NetEase Youdao announced the formal release of the “Yi Mo Sheng”: An open-source text-to-speech (TTS) engine. It is available on GitHub. The web and script interfaces it offers make it possible to generate results in batches, making it ideal for applications requiring emotional synthesis of timbres.
Youdao created this text-to-speech engine. It presently has more than 2,000 timbres and supports both Chinese and English. It also contains a one-of-a-kind emotion synthesis feature that may create feelings of joy, excitement, sadness, or anger. And a plethora of expressive vocalizations.

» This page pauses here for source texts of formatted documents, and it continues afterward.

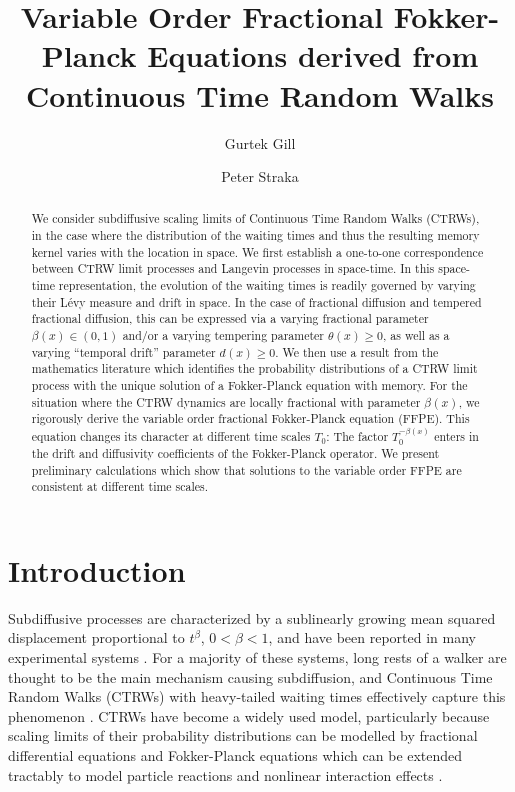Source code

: \documentclass[a4paper,12pt]{article}
\title{Variable Order Fractional Fokker-Planck Equations derived from 
Continuous Time Random Walks}
\author{Gurtek Gill \and Peter Straka}
\numberwithin{equation}{section}
\theoremstyle{plain}
\theoremstyle{definition}
\theoremstyle{remark}
\numberwithin{equation}{section}
\newcommand{\1}{\mathbf 1}
\begin{document}
\maketitle

\begin{abstract}
We consider subdiffusive scaling limits of Continuous Time Random Walks (CTRWs),
in the case where the distribution of the waiting times and thus
the resulting memory kernel varies with the location in space.  We first 
establish a 
one-to-one correspondence between CTRW limit processes and Langevin processes in 
space-time.  In this space-time representation, the evolution of the waiting 
times is readily governed by varying their L\'evy measure and drift in space. 
In the case of fractional diffusion and tempered fractional diffusion, this 
can be expressed via a varying fractional parameter $\beta(x) \in (0,1)$ and/or 
a varying tempering parameter $\theta(x) \ge 0$, as well as a varying 
``temporal drift'' parameter $d(x) \ge 0$. 
We then use a result from the mathematics literature which identifies the 
probability distributions of a CTRW limit process with the unique solution 
of a Fokker-Planck equation with memory.  For the situation where the CTRW 
dynamics are locally fractional with parameter $\beta(x)$, we rigorously derive 
the variable order fractional Fokker-Planck equation (FFPE).  This equation 
changes its character at different time scales $T_0$: The factor $T_0^{-\beta(x)}$ 
enters in the drift and diffusivity coefficients of the Fokker-Planck operator.  
We present preliminary calculations which show that solutions to the variable 
order FFPE are consistent at different time scales. 
\end{abstract}


\section{Introduction}

Subdiffusive processes are characterized by a sublinearly growing mean squared
displacement proportional to $t^\beta$, $0 < \beta < 1$, and have been reported
in many experimental systems
\cite{Metzler2000,TMT04,Santamaria2006a,Banks2005,Regner2013}.
For a majority of these systems, long rests of a walker are thought to be the
main mechanism causing subdiffusion, and Continuous Time Random Walks (CTRWs)
with heavy-tailed waiting times effectively capture this phenomenon
\cite{Scher1975,BG1990,Metzler2000}.  CTRWs have become a widely used model,
particularly because scaling limits of their probability distributions can be
modelled by fractional differential equations and Fokker-Planck equations
\cite{BMK00,Baeumer2001,HLS10PRL,Hahn11} which can be extended tractably to
model particle reactions \cite{Langlands2008d,Angstmann2013} and nonlinear
interaction effects \cite{StrakaFedotov14}.
\end{document}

Regarding open-source text-to-speech engines, EmotiVoice is at the top of the game. EmotiVoice has over 2000 unique voices and can converse in English and Chinese. The most noticeable function is emotional synthesis, allowing you to generate speech with a wide spectrum of emotions, including happiness, eagerness, sadness, furiousness, and others.

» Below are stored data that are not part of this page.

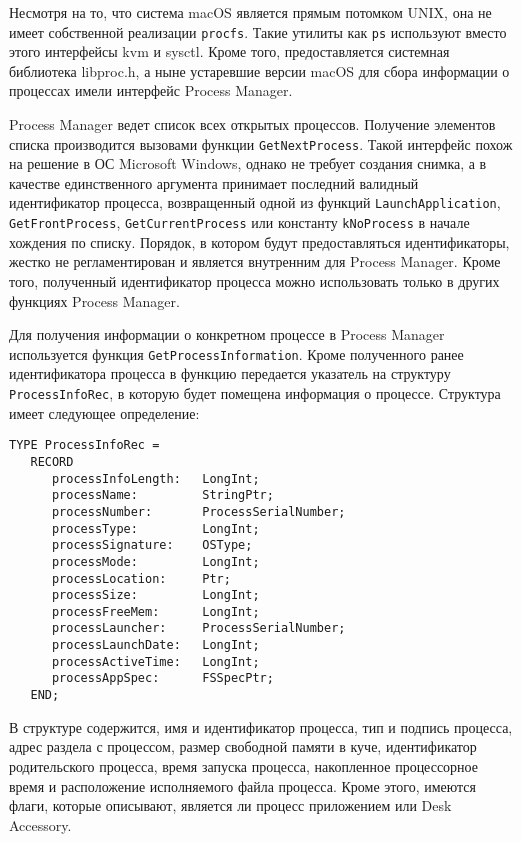 Несмотря на то, что система macOS является прямым потомком UNIX, она не имеет
собственной реализации \texttt{procfs}. Такие утилиты как \texttt{ps} используют
вместо этого интерфейсы kvm и sysctl\cite{osxproc}. Кроме того, предоставляется
системная библиотека libproc.h, а ныне устаревшие версии macOS для сбора
информации о процессах имели интерфейс Process Manager.

Process Manager ведет список всех открытых процессов\cite{procmanag}. Получение
элементов списка производится вызовами функции \texttt{GetNextProcess}. Такой
интерфейс похож на решение в ОС Microsoft Windows, однако не требует создания
снимка, а в качестве единственного аргумента принимает последний валидный
идентификатор процесса, возвращенный одной из функций %
\texttt{LaunchApplication}, \texttt{GetFrontProcess}, \texttt{GetCurrentProcess}
или константу \texttt{kNoProcess} в начале хождения по списку. Порядок, в
котором будут предоставляться идентификаторы, жестко не регламентирован и
является внутренним для Process Manager. Кроме того, полученный идентификатор
процесса можно использовать только в других функциях Process Manager.

Для получения информации о конкретном процессе в Process Manager используется
функция \texttt{GetProcessInformation}. Кроме полученного ранее идентификатора
процесса в функцию передается указатель на структуру \texttt{ProcessInfoRec}, в
которую будет помещена информация о процессе. Структура имеет следующее
определение:

\medskip
\begin{lstlisting}[style=cstyle]
TYPE ProcessInfoRec =
   RECORD
      processInfoLength:   LongInt;
      processName:         StringPtr;
      processNumber:       ProcessSerialNumber;
      processType:         LongInt;
      processSignature:    OSType;
      processMode:         LongInt;
      processLocation:     Ptr;
      processSize:         LongInt;
      processFreeMem:      LongInt;
      processLauncher:     ProcessSerialNumber;
      processLaunchDate:   LongInt;
      processActiveTime:   LongInt;
      processAppSpec:      FSSpecPtr;
   END;
\end{lstlisting}
\medskip

В структуре содержится, имя и идентификатор процесса, тип и подпись процесса,
адрес раздела с процессом, размер свободной памяти в куче, идентификатор
родительского процесса, время запуска процесса, накопленное процессорное время и
расположение исполняемого файла процесса. Кроме этого, имеются флаги, которые
описывают, является ли процесс приложением или Desk Accessory.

There is a user-friendly online interface available. The findings can be generated in bulk via a scripting interface. Docker images make it simple to test out EmotiVoice. A computer with an NVidia graphics processing unit is required. Install the NVidia container toolkit on Linux or Windows WSL2 if you haven’t already.
In the current system, prompts manage how a user feels or acts. It disregards gender in favor of emphasis on tone, tempo, intensity, and passion. A style/timbre controller, like the original closed-source design, can be added rather easily.
Dhanshree Shenwai is a Computer Science Engineer and has a good experience in FinTech companies covering Financial, Cards & Payments and Banking domain with keen interest in applications of AI. She is enthusiastic about exploring new technologies and advancements in today’s evolving world making everyone’s life easy.